Driving or operating heavy machinery while impaired is illegal, whether it's cannabis or alcohol. Impaired is impaired. While the length of time you'll feel the effects of cannabis can vary, assume that cannabis will be in your system for six hours or more.

Limit your frequency

The more frequently you use cannabis, the more likely you are to develop health issues, especially if you use on a daily or near-daily basis. Limiting your cannabis use to occasional use at most, such as only using once a week or on weekends, is a good way to reduce your health risks. Try to limit your use as much as possible.

How long does cannabis stay in the body?

The length of time cannabis ­—that is the THC, CBD and all other cannabinoids—stay in your system depends on a number of factors. There's also a difference between how long you might feel the effects and how long it would be detectable in your system (e.g., in a blood or urine test).

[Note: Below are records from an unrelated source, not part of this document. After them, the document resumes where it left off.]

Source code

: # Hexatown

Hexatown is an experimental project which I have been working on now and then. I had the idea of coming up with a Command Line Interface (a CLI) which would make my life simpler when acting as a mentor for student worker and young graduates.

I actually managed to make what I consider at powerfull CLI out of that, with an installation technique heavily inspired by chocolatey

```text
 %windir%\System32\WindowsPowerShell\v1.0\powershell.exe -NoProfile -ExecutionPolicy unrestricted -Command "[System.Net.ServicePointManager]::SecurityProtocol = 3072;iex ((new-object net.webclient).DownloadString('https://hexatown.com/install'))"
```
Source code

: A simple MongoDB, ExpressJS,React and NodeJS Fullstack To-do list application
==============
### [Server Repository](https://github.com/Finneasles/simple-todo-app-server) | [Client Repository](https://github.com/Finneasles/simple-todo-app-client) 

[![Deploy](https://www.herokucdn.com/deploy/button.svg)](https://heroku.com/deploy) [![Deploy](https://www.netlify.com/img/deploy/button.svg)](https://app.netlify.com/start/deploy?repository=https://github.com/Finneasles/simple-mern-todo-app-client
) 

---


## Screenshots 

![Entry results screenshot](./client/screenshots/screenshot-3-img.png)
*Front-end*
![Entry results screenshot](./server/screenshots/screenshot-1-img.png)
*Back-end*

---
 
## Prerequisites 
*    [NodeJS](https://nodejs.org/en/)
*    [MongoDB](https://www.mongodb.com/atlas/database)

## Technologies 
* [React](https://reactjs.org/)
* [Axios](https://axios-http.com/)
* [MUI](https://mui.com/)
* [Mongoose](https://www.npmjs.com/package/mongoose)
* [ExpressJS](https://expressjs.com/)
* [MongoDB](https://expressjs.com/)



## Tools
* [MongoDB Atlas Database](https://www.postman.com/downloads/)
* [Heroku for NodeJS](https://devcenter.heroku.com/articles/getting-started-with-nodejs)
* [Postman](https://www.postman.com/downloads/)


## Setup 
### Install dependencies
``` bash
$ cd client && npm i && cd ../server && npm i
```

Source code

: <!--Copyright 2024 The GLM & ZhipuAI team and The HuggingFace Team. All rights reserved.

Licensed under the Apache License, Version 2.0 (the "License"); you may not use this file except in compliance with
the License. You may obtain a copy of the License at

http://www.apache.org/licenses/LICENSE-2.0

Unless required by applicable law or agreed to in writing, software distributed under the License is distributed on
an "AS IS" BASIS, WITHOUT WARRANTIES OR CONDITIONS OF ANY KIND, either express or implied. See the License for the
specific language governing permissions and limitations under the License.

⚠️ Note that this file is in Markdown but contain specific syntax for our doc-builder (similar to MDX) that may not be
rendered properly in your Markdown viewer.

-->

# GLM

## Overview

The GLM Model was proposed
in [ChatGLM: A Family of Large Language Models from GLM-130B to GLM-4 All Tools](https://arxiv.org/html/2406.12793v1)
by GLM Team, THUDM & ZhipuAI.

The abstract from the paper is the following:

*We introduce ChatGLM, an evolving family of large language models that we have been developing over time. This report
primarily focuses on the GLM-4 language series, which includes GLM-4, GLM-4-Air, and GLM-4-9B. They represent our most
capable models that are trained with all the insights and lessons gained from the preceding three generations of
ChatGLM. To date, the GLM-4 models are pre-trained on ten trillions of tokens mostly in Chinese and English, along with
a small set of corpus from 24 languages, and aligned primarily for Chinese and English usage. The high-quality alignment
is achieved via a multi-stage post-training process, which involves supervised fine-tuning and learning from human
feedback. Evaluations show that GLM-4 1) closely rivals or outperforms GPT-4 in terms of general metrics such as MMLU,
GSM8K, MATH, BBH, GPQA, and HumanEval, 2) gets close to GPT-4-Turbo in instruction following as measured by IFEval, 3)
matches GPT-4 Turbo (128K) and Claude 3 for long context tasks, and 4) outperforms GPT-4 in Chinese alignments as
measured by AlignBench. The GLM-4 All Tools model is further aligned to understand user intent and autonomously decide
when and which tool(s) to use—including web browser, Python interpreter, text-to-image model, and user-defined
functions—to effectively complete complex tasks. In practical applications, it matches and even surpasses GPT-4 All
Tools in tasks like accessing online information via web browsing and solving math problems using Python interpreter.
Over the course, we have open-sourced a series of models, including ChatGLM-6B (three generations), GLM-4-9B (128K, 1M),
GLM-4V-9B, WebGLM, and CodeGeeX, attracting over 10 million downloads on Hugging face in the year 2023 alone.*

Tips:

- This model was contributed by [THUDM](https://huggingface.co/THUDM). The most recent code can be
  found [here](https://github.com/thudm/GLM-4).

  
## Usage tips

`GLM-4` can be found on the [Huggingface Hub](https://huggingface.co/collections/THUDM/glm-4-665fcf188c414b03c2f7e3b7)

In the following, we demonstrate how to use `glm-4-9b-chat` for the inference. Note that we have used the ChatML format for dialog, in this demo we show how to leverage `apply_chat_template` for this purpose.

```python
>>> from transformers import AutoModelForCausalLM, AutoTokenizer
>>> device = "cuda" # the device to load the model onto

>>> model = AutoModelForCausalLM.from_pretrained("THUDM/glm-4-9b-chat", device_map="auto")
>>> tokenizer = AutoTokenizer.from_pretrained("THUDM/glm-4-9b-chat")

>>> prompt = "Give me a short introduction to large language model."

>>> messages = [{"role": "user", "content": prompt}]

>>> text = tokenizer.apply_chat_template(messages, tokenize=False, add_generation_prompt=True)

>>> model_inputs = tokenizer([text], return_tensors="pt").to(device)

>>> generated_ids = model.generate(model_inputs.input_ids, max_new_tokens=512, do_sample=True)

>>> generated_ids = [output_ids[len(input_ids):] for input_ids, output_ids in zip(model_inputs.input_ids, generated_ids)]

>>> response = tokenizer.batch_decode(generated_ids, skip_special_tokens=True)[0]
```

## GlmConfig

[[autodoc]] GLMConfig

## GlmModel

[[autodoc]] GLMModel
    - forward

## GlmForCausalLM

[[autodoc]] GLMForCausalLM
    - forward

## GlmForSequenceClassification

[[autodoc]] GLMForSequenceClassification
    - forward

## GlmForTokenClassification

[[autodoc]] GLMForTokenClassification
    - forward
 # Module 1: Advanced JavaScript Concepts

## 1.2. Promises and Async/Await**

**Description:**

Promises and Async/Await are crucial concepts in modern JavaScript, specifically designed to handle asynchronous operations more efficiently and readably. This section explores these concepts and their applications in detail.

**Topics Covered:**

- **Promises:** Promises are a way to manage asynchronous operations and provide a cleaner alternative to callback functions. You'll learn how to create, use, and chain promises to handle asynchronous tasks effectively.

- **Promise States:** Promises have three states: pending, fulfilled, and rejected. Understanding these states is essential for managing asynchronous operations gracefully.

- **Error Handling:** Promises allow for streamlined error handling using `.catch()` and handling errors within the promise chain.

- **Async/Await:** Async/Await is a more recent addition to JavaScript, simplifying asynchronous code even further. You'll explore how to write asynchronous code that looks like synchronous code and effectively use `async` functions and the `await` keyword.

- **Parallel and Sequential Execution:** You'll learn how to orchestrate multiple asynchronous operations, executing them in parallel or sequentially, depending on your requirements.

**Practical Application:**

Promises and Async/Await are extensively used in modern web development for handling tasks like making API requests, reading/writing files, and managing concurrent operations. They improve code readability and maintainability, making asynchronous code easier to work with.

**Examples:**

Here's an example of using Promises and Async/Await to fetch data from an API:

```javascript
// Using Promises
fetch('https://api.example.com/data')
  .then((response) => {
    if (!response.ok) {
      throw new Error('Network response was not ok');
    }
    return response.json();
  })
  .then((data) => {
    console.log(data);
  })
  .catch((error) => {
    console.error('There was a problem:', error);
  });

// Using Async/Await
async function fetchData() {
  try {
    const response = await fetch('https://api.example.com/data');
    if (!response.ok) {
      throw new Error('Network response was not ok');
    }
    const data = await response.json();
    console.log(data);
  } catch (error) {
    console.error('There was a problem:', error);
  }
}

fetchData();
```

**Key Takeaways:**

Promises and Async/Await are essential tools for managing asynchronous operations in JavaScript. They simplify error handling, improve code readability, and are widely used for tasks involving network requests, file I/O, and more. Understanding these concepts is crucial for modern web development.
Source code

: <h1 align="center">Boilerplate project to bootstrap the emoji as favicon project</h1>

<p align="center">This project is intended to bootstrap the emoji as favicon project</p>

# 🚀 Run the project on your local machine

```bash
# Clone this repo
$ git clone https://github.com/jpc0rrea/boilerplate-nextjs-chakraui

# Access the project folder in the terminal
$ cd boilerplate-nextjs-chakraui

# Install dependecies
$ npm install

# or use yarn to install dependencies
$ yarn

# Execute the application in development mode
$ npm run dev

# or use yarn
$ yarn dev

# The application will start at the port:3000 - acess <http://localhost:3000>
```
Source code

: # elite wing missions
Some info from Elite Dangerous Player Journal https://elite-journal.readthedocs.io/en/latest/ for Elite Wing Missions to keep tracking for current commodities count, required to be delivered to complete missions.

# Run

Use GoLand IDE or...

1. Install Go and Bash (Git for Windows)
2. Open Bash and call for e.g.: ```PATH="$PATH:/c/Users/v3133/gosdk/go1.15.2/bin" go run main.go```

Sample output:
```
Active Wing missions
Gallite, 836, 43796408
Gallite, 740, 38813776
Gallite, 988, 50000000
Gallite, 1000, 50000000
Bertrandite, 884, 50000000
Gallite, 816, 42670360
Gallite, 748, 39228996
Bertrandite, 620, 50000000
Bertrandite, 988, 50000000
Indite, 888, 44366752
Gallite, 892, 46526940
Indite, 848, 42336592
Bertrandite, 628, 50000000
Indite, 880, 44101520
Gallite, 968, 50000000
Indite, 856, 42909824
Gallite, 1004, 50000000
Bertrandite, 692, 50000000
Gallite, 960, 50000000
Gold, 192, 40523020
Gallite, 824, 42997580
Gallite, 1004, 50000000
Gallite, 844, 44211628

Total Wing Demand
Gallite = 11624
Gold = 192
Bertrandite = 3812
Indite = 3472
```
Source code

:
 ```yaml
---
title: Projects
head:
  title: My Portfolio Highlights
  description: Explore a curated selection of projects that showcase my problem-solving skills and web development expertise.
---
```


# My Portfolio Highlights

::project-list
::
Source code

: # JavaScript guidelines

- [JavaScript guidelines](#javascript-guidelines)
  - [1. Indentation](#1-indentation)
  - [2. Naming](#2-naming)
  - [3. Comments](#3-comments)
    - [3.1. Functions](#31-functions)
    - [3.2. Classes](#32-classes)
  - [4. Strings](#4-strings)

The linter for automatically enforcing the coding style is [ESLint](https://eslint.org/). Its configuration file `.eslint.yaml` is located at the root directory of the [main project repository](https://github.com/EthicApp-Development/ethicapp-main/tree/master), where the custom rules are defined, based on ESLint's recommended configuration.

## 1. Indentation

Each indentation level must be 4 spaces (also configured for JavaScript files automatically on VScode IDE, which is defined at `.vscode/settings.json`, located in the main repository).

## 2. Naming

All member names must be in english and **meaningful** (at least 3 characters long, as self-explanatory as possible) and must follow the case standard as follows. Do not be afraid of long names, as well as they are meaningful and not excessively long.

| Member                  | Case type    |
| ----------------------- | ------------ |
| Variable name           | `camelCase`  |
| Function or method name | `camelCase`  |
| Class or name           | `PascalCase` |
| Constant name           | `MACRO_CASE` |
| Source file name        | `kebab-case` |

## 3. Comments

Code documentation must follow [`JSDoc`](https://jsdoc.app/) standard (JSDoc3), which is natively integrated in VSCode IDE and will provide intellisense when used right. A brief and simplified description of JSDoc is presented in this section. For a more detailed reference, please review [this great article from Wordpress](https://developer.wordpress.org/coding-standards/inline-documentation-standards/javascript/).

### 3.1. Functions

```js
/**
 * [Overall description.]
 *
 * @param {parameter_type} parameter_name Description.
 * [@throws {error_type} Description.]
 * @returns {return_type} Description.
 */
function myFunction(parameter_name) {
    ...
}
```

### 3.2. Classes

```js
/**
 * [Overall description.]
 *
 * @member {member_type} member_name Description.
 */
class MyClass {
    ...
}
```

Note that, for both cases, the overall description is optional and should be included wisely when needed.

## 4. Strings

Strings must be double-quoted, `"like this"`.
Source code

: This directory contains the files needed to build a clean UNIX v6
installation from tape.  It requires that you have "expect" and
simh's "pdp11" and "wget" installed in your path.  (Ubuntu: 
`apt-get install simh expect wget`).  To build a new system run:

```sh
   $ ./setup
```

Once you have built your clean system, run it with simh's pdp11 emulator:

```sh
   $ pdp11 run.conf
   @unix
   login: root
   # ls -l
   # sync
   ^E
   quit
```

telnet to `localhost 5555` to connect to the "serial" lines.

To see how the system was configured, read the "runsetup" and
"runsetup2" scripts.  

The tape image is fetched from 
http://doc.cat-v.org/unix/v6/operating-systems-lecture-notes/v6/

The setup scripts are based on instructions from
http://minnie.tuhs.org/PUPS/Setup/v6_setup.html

  • Your body: Your sexweight and overall health can change how long cannabis stays in your body. THC is stored in fatty tissue, so the higher your body fat percentage the longer the THC will remain in your system.
  • How often you consume: If you were to casually (less than once per week) smoke cannabis, the THC would be detectable in your system right away and can remain in your system for up to three days. Recreationally using edibles causes THC to remain in your system longer than smoking. Edibles may be detected up to a week after ingestion.

Everyday or even every other day use, regardless of what you choose to use, can cause THC to be detectable in your system for up to a month.  


Light green cannabis leaf

Conclusion: Take one step at a time

There’s no need to take a deep dive into recreationally using cannabis. Go at a speed that is both comfortable and slow. Sometimes that speed will be at a complete stop and waiting for the right time instead. Consume in a mindful and moderate way, and know what you are getting into.